What information we collect and how we use it

We collect information to enable us to carry out our care advice services for you. We only collect information that you provide. This information may include identity data, contact data, health data and financial data. We only use this information to enable us to carry out our work.

​

Our name and contact details

Grace Consulting is a trading name of Cain and Paton Limited, registered company number 1961181.

 

Our Data Protection Officer

Grace Consulting has a Data Protection Officer, who can be contacted in the following ways should you have any questions, complaints or feedback about your privacy.

​

Email:

david.nugent@graceconsulting.co.uk

​

Mail:
Data Protection Officer
Grace Consulting
23 Kings Road
The Street
Shalford
Surrey
GU4 8JU

​

Our lawful base for processing your personal data

​

We have a number of lawful reasons for using (or 'processing') your personal data.

One of our lawful reasons, in accordance with Article 6 of the UK GDPR, is that you have given us consent to process your personal data for the purpose of delivering our service to you.

Another of our lawful reasons is called 'legitimate interests'.

Broadly speaking, legitimate interests means that we can process your personal information if we have a genuine and legitimate reason to do so and we are not harming any of your rights and interests.

The following are some examples of when and why we would use this approach during our normal course of business:

• To improve and enhance our services: When we do process your data, we will use it to benefit you and to make your experience better and to improve our services.

• Your best interest: Processing your information to protect you when using our website and to ensure our websites and systems are secure.

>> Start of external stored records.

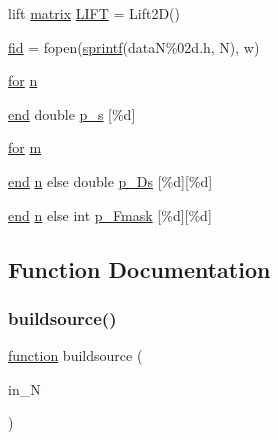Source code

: \begin{DoxyCompactItemize}
lift \hyperlink{a01014_af07ff1035f34d77764ff516f110e6832}{matrix} \hyperlink{a00575_a14c594ef4287da2ed00e98012e0356d9}{L\+I\+FT} = Lift2D()
\item 
\hyperlink{a00575_ae9011d40c6f13e68e6f07156e0da7c5d}{fid} = fopen(\hyperlink{a00575_ae6aab5c308faac0fc539cc9c6da9fbd0}{sprintf}(\textquotesingle{}dataN\%02d.\+h\textquotesingle{}, N), \textquotesingle{}w\textquotesingle{})
\item 
\hyperlink{a00623_ad1e7380d51df1e0043d24d3c8a860e0a}{for} \hyperlink{a00575_a4c2d80ab32fc3a598413ae25e9f2bdce}{n}
\item 
\hyperlink{a00608_afb358f48b1646c750fb9da6c6585be2b}{end} double \hyperlink{a00575_a4d86e706676adc9b0dd7eb7119977cc9}{p\+\_\+s} \mbox{[}\%d\mbox{]}
\item 
\hyperlink{a00623_ad1e7380d51df1e0043d24d3c8a860e0a}{for} \hyperlink{a00575_ab780b65adc28bca17f186bf3eebfb21d}{m}
\item 
\hyperlink{a00608_afb358f48b1646c750fb9da6c6585be2b}{end} \hyperlink{a00623_a781a04ab095280f838ff3eb0e51312e0}{n} else double \hyperlink{a00575_acedf935d501d314e9d0c0d676fa4d667}{p\+\_\+\+Ds} \mbox{[}\%d\mbox{]}\mbox{[}\%d\mbox{]}
\item 
\hyperlink{a00608_afb358f48b1646c750fb9da6c6585be2b}{end} \hyperlink{a00623_a781a04ab095280f838ff3eb0e51312e0}{n} else int \hyperlink{a00575_a0fc21bbbb980444a6aca246b7ba443d9}{p\+\_\+\+Fmask} \mbox{[}\%d\mbox{]}\mbox{[}\%d\mbox{]}
\end{DoxyCompactItemize}


\subsection{Function Documentation}
\mbox{\label{a00575_a39d26c9ec5258e8eb8c2fa79f9d0f5d2}} 
\subsubsection{\texorpdfstring{buildsource()}{buildsource()}}
{\footnotesize\ttfamily \hyperlink{a00611_a2420833d971716e9bab41cc9fb3abba1}{function} buildsource (\begin{DoxyParamCaption}\item[{in\+\_\+N}]{ }\end{DoxyParamCaption})}

\mbox{\label{a00575_a53fedbe0b7d30bbdae17dd4984fb3177}} 
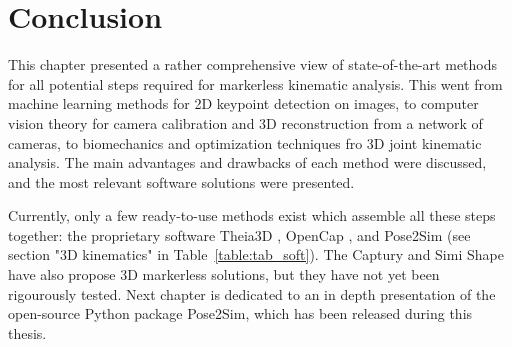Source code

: \newpage

\section{Conclusion}

This chapter presented a rather comprehensive view of state-of-the-art methods for all potential steps required for markerless kinematic analysis. This went from machine learning methods for 2D keypoint detection on images, to computer vision theory for camera calibration and 3D reconstruction from a network of cameras, to biomechanics and optimization techniques fro 3D joint kinematic analysis. The main advantages and drawbacks of each method were discussed, and the most relevant software solutions were presented. 

Currently, only a few ready-to-use methods exist which assemble all these steps together: the proprietary software Theia3D \cite{Kanko2021b}, OpenCap \cite{Uhlrich2022}, and Pose2Sim \cite{Pagnon2022b} (see section "3D kinematics" in Table~\ref{table:tab_soft}). The Captury and Simi Shape have also propose 3D markerless solutions, but they have not yet been rigourously tested. Next chapter is dedicated to an in depth presentation of the open-source Python package Pose2Sim, which has been released during this thesis. 






























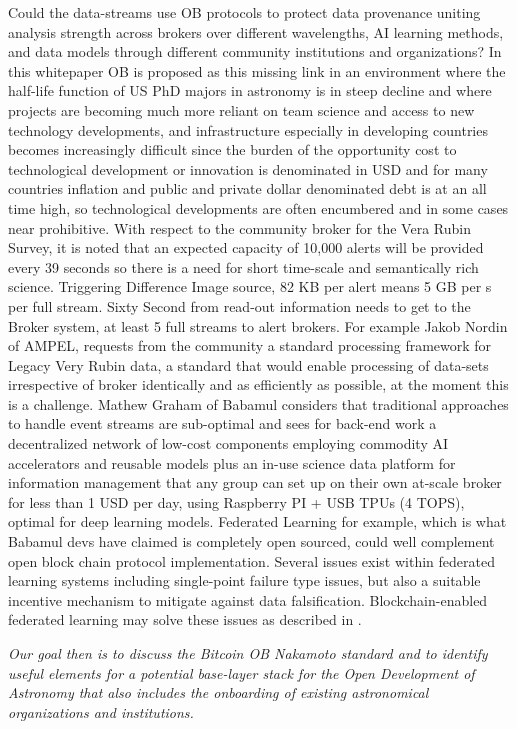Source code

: \documentclass[final,5p,times,twocolumn,authoryear]{elsarticle}
\begin{document}
 Could the data-streams use OB protocols to protect data provenance uniting analysis strength across brokers over different wavelengths, AI learning methods, and data models through different community institutions and organizations? In this whitepaper OB is proposed as this missing link in an environment where the half-life function of US PhD majors in astronomy is in steep decline and where projects are becoming much more reliant on team science and access to new technology developments, and infrastructure especially in developing countries becomes increasingly difficult since the burden of the opportunity cost to technological development or innovation is denominated in USD and for many countries inflation and public and private dollar denominated debt is at an all time high, so technological developments are often encumbered and in some cases near prohibitive. With respect to the community broker for the Vera Rubin Survey, it is noted that an expected capacity of 10,000 alerts will be provided every 39 seconds so there is a need for short time-scale and semantically rich science. Triggering Difference Image source, 82 KB per alert means 5 GB per s per full stream. Sixty Second from read-out information needs to get to the Broker system, at least 5 full streams to alert brokers.   For example  Jakob Nordin of AMPEL, requests from the community a standard processing framework for Legacy Very Rubin data, a standard that would enable processing of data-sets irrespective of broker identically and as efficiently as possible, at the moment this is a challenge.  Mathew Graham of Babamul considers that traditional approaches to handle event streams are sub-optimal and sees for back-end work a decentralized network of low-cost components employing commodity AI accelerators and reusable models plus an in-use science data platform for information management that any group can set up on their own at-scale broker for less than 1 USD per day, using Raspberry PI + USB TPUs (4 TOPS), optimal for deep learning models.  Federated Learning for example, which is what Babamul devs have claimed is completely open sourced, could well complement open block chain protocol implementation. Several issues exist within federated learning systems including single-point failure type issues, but also a suitable incentive mechanism to mitigate against data falsification. Blockchain-enabled federated learning may solve these issues as described in \cite{zhu2023}. 

\emph{Our goal then is to discuss the Bitcoin OB Nakamoto standard and to identify useful elements for a potential base-layer stack for the Open Development of Astronomy that also includes the onboarding of existing astronomical organizations and institutions.}
\end{document}
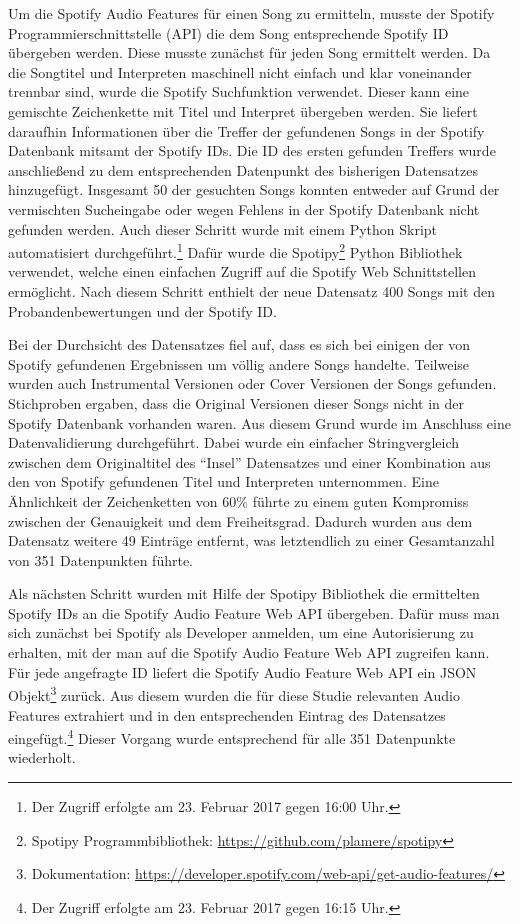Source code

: Um die Spotify Audio Features für einen Song zu ermitteln, musste der Spotify Programmierschnittstelle (API) die dem Song entsprechende Spotify ID übergeben werden.
Diese musste zunächst für jeden Song ermittelt werden.
Da die Songtitel und Interpreten maschinell nicht einfach und klar voneinander trennbar sind, wurde die Spotify Suchfunktion verwendet.
Dieser kann eine gemischte Zeichenkette mit Titel und Interpret übergeben werden.
Sie liefert daraufhin Informationen über die Treffer der gefundenen Songs in der Spotify Datenbank mitsamt der Spotify IDs.
Die ID des ersten gefunden Treffers wurde anschließend zu dem entsprechenden Datenpunkt des bisherigen Datensatzes hinzugefügt.
Insgesamt 50 der gesuchten Songs konnten entweder auf Grund der vermischten Sucheingabe oder wegen Fehlens in der Spotify Datenbank nicht gefunden werden.
Auch dieser Schritt wurde mit einem Python Skript automatisiert durchgeführt.\footnote{Der Zugriff erfolgte am 23. Februar 2017 gegen 16:00 Uhr.}
Dafür wurde die Spotipy\footnote{Spotipy Programmbibliothek: \url{https://github.com/plamere/spotipy}} Python Bibliothek verwendet, welche einen einfachen Zugriff auf die Spotify Web Schnittstellen ermöglicht.
Nach diesem Schritt enthielt der neue Datensatz 400 Songs mit den Probandenbewertungen und der Spotify ID.

Bei der Durchsicht des Datensatzes fiel auf, dass es sich bei einigen der von Spotify gefundenen Ergebnissen um völlig andere Songs handelte.
Teilweise wurden auch Instrumental Versionen oder Cover Versionen der Songs gefunden.
Stichproben ergaben, dass die Original Versionen dieser Songs nicht in der Spotify Datenbank vorhanden waren.
Aus diesem Grund wurde im Anschluss eine Datenvalidierung durchgeführt.
Dabei wurde ein einfacher Stringvergleich zwischen dem Originaltitel des "`Insel"' Datensatzes und einer Kombination aus den von Spotify gefundenen Titel und Interpreten unternommen.
Eine Ähnlichkeit der Zeichenketten von 60\% führte zu einem guten Kompromiss zwischen der Genauigkeit und dem Freiheitsgrad.
Dadurch wurden aus dem Datensatz weitere 49 Einträge entfernt, was letztendlich zu einer Gesamtanzahl von 351 Datenpunkten führte.

Als nächsten Schritt wurden mit Hilfe der Spotipy Bibliothek die ermittelten Spotify IDs an die Spotify Audio Feature Web API  übergeben.
Dafür muss man sich zunächst bei Spotify als Developer anmelden, um eine Autorisierung zu erhalten, mit der man auf die Spotify Audio Feature Web API zugreifen kann.
Für jede angefragte ID liefert die Spotify Audio Feature Web API ein JSON Objekt\footnote{Dokumentation: \url{https://developer.spotify.com/web-api/get-audio-features/}} zurück.
Aus diesem wurden die für diese Studie relevanten Audio Features extrahiert und in den entsprechenden Eintrag des Datensatzes eingefügt.\footnote{Der Zugriff erfolgte am 23. Februar 2017 gegen 16:15 Uhr.}
Dieser Vorgang wurde entsprechend für alle 351 Datenpunkte wiederholt.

• Personalisation: Where the processing enables us to enhance, modify, personalise or otherwise improve our services/communications for the benefit of our customers.

• Analytics: To process your personal data for the purposes of customer analysis, assessment, profiling and direct marketing, on a personalised or aggregated basis, to help us with our services and to provide you with the most relevant information as long as this does not harm any of your rights and interests.

• Research: To determine the effectiveness of promotional campaigns and advertising and to develop our services, systems and relationships with you.

• Due Diligence: We may need to conduct investigations on existing customers, potential customers and business partners to determine if those companies and individuals have been involved or convicted of offences such as fraud, bribery and corruption.
   

When we process your personal information for our legitimate interests, we will consider and balance any potential impact on you and your rights under data protection and any other relevant law. Our legitimate business interests do not automatically override your interests – we will not use your personal data for activities where our interests are overridden by the impact on you (unless we have your consent or are otherwise required or permitted to by law).

​

Sharing your personal data

Other than as noted below, we never pass on any of your personal information to third parties without your permission.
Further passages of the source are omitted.